[Start of Attachment]
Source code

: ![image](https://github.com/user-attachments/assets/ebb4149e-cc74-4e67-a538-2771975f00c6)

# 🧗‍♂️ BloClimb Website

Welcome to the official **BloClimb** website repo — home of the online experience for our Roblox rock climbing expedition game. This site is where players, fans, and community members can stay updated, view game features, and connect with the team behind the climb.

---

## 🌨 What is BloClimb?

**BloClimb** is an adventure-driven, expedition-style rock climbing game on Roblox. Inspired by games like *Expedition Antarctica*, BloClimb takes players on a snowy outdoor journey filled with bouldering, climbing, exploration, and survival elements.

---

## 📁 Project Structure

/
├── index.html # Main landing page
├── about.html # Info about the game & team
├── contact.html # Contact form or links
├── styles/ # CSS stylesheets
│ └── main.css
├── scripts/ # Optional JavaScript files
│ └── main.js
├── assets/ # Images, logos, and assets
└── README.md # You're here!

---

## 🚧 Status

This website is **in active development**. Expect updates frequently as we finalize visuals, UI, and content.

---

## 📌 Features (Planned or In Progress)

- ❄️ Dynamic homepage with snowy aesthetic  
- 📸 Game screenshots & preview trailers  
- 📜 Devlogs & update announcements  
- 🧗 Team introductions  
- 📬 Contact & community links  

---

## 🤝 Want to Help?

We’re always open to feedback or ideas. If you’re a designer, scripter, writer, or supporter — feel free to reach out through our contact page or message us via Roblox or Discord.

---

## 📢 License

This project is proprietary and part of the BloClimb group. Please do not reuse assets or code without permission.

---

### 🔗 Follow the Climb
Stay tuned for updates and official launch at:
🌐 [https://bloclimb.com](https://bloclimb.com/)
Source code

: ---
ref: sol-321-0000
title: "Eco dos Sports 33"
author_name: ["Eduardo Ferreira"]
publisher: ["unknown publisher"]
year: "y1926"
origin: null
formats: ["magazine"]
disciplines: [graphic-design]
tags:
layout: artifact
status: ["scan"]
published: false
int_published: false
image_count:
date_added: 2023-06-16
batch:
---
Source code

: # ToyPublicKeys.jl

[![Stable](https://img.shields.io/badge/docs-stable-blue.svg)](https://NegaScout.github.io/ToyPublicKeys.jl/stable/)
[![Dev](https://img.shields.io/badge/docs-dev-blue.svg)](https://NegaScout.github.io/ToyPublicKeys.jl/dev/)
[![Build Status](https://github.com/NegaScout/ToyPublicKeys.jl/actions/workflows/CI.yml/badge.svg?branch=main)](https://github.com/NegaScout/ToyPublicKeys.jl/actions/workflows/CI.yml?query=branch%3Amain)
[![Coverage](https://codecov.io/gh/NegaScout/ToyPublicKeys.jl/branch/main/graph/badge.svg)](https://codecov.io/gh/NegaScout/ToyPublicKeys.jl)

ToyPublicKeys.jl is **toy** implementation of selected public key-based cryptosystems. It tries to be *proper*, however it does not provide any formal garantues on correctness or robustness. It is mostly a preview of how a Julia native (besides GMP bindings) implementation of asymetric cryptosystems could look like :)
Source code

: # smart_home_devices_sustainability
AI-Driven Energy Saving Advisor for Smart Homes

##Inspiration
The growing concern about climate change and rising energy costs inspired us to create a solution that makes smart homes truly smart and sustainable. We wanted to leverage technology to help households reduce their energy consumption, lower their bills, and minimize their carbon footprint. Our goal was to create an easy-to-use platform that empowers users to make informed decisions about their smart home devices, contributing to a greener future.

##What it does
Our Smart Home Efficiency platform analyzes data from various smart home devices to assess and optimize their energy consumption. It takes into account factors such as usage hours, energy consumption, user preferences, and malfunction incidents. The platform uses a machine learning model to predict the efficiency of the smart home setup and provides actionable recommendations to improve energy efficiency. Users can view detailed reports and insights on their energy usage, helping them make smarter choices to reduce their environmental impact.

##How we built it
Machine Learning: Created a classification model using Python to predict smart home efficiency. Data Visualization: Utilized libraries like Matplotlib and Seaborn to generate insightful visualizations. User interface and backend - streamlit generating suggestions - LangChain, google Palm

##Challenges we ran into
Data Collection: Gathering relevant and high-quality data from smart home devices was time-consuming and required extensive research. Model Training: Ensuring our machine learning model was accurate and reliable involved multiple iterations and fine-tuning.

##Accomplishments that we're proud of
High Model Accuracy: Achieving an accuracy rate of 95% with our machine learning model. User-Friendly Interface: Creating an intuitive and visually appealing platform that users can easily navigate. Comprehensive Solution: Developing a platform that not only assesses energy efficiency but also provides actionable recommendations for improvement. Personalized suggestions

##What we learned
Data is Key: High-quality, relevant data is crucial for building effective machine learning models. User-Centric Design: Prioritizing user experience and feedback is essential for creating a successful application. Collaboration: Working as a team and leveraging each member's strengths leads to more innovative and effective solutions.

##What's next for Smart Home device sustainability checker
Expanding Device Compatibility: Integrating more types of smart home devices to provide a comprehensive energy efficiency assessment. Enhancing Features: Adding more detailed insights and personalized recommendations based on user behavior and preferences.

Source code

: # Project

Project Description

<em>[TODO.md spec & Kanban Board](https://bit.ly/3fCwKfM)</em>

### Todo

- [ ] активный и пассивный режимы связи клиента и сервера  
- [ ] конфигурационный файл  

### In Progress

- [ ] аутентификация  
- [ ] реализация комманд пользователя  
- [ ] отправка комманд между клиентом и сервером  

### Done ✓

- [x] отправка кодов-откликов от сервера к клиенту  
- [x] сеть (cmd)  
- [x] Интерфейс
[End of Attachment]
- [ACTIVITY] Output the lines of the records above exactly as they appear, from the line containing "##What's next for" through the line containing "- [x] сеть (cmd)".

- [RESULT FOR THIS EXERCISE]
##What's next for Smart Home device sustainability checker
Expanding Device Compatibility: Integrating more types of smart home devices to provide a comprehensive energy efficiency assessment. Enhancing Features: Adding more detailed insights and personalized recommendations based on user behavior and preferences.

Source code

: # Project

Project Description

<em>[TODO.md spec & Kanban Board](https://bit.ly/3fCwKfM)</em>

### Todo

- [ ] активный и пассивный режимы связи клиента и сервера  
- [ ] конфигурационный файл  

### In Progress

- [ ] аутентификация  
- [ ] реализация комманд пользователя  
- [ ] отправка комманд между клиентом и сервером  

### Done ✓

- [x] отправка кодов-откликов от сервера к клиенту  
- [x] сеть (cmd)  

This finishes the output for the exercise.